The sum of three numbers in G.P . is 14

$\longrightarrow \sf a+ar+ar^2 = 14$

$\longrightarrow \sf a(1+r+r^2) = 14$

$\longrightarrow \sf a(1+r^2) = 14-ar\ \; \dashrightarrow\ (1)$

If the first two terms are each increased by 1 and the third term is decreased by 1 , the resulting numbers are in AP

So ,

➠ First term = a + 1

➠ Second term = ar + 1

➠ Third term = ar² - 1

These three terms are in AP .

$\bf \orange{If\ three\ terms\ a,b,c\ are\ in\ AP\ :}$

$\bf \green{\implies a+c=2b}$

$\longrightarrow \sf a+1+ar^2-1=2(ar+1)$

$\longrightarrow \sf a(1+r^2)=2ar+2$

$\longrightarrow \sf 14-ar=2ar+2\ \; [\ From\ (1)\ ]$

$\longrightarrow \sf 3ar=12$

$\longrightarrow \sf ar=4$

$\longrightarrow \sf a=\dfrac{4}{r}\ \; \dashrightarrow\ (2)$

Sub. eq. (2) in eq. (1) ,

$\longrightarrow \sf \dfrac{4}{r}(1+r^2) = 14-\dfrac{4}{r}\ .r$

$\longrightarrow \sf 4+4r^2=14r-4r$

$\longrightarrow \sf 4r^2-10r+4=0$

$\longrightarrow \sf 2r^2-5r+2=0$

$\longrightarrow \sf 2r^2-r-4r+2=0$

$\longrightarrow \sf r(2r-1)-2(2r-1)=0$

$\longrightarrow \sf (r-2)(2r-1)=0$

$\longrightarrow \sf r=2\ ,\ \; r=\dfrac{1}{2}$

When , r = 2 ,

➠ a = 2

When , r =  $\sf \dfrac{1}{2}$  ,

➠ a = 8

Product of three numbers :

$\longrightarrow \sf a \times ar \times ar^2$

$\longrightarrow \sf a^3 \times r^3$

$\longrightarrow \sf (ar)^3$

So ,

When r = 2 , a = 2

➠ ( 2 × 2 )³

➠ 4³

➠ 64

When r = ¹/₂ , a = 8

➠ ( 8 × ¹/₂ )³

➠ 4³

➠ 64

Product of first three numbers is 64 .

Option b   :)

Answer 2

$\Large{\underbrace{\underline{\bf{TO\: FIND\::}}}}$

• The product of three numbers which are in G.P.
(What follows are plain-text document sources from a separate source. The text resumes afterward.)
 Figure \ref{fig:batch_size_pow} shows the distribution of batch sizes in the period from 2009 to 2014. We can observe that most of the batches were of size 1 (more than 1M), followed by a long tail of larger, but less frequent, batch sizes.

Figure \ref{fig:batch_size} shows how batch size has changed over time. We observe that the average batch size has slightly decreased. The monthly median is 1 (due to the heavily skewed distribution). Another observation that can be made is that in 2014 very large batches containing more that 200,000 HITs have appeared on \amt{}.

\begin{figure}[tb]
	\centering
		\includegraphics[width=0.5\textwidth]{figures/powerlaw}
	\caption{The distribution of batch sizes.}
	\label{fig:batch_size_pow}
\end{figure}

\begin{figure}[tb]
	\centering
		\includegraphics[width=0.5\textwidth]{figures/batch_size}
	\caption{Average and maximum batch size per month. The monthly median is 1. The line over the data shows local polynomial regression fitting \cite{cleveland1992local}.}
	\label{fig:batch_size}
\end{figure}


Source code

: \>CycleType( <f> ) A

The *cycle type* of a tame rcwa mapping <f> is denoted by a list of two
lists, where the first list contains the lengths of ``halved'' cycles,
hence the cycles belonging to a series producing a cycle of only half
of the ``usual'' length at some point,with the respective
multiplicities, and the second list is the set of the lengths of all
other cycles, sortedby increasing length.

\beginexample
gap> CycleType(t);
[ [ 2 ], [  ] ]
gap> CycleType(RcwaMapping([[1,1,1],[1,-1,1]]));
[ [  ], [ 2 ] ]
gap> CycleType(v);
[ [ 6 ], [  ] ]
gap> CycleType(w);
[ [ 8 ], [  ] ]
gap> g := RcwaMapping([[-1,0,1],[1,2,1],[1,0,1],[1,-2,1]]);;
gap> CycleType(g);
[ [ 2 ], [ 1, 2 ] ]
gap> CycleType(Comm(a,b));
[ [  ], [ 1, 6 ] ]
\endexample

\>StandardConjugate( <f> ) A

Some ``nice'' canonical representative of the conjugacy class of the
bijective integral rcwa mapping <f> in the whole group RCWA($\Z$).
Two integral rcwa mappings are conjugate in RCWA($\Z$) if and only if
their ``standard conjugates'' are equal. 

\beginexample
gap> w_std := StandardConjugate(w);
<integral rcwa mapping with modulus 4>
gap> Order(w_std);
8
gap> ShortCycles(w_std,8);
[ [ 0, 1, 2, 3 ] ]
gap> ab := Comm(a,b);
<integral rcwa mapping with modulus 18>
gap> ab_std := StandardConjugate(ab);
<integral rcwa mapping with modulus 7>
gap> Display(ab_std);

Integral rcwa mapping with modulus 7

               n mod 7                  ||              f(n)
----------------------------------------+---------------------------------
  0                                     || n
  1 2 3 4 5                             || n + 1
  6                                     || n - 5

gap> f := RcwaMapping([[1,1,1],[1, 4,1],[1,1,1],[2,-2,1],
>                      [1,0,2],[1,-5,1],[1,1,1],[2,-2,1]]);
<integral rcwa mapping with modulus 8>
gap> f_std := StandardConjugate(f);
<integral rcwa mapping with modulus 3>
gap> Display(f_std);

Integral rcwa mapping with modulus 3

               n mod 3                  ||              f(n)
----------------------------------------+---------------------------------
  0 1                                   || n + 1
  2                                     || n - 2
$\Large{\underbrace{\underline{\bf{GIVEN\::}}}}$

• The sum of three numbers in G.P is 14.

$\Large{\underbrace{\underline{\bf{SOLUTION\::}}}}$

Let,

☛ The numbers be a, ar & ar².

$:\implies\:\bf{Sum\:=\:14}$

$:\implies\:\sf{a\:+\:ar\:+\:ar^2\:=\:14}$

$:\implies\:\sf{a\:+\:ar^2\:=\:14\:-\:ar}--(a)$

Or

$:\implies\:\sf{a\:(1\:+\:r\:+\:r^2)\:=\:14}--(b)$

$:\implies\:\sf{a\:=\:\dfrac{14}{(1\:+\:r\:+\:r^2)}}--(c)$

According to the question,

✰ (a + 1), (ar + 1) & (ar² - 1) are in A.P.

As we know that,

➳ 2 (ar + 1) = (a + 1) + (ar² - 1)

➳ 2ar + 2 = a + 1 + ar² - 1

➳ 2ar + 2 = a + ar²

✳ Putting the value of equation (a), in the above equation given as,

➳ 2ar + 2 = 14 - ar

➳ 2ar + ar = 14 - 2

➳ 3ar = 12

➳ ar = $\sf{\dfrac{12}{3}}$

➳ ar = 4

➳ a = $\sf{\dfrac{4}{r}}$

➳ $\sf{\dfrac{14}{(1\:+\:r\:+\:r^2)}}$ = $\sf{\dfrac{4}{r}}$

➳ 14 = $\sf{\dfrac{4}{r}}$ × (1 + r + r²)

➳ 14r = 4 + 4r + 4r²

➳ 4r² + 4r - 14r + 4 = 0

➳ 4r² - 10r + 4 = 0

➳ 2r² - 5r + 2 = 0

➳ 2r² - 4r - r + 2 = 0

➳ 2r (r - 2) -1 (r - 2) = 0

➳ (2r - 1) (r - 2) = 0

➳ 2r - 1 = 0 or r - 2 = 0

➳ 2r = 1 or r = 2

➳ r = $\bf{\dfrac{1}{2}}$ or r = 2

✳ Put 'r = $\bf{\dfrac{1}{2}}$' in the equation (b) given as,

➵ a $\bigg[$1 + $\rm{\dfrac{1}{2}}$ + $\rm{\Big(\dfrac{1}{2}\Big)^2}\:\bigg]$ = 14

➵ a $\bigg[$1 + $\rm{\dfrac{1}{2}}$ + $\rm{\dfrac{1}{4}}\:\bigg]$ = 14

➵ a $\rm{\bigg[\dfrac{4\:+\:2\:+\:1}{4}}\:\bigg]$ = 14

➵ a $\rm{\bigg[\dfrac{7}{4}}\:\bigg]$ = 14

➵ a = 14 × $\sf{\dfrac{4}{7}}$

➵ a = 2 × 4

➵ a = 8

And

➵ ar = 8 × $\sf{\dfrac{1}{2}}$ = 4

And

➵ ar² = 8 × $\sf{\Big(\dfrac{1}{2}\Big)^2}$ = 8 × $\sf{\dfrac{1}{4}}$ = 2

Therefore,

• 2, 4 & 8 are in G.P.

∴ The product of these three numbers are given as,

$\longrightarrow\:\sf{2\times{4}\times{8}}$

$\longrightarrow\:\bf\pink{64}$

[Note ➝ If we put 'r = 2', then the result is same as above.]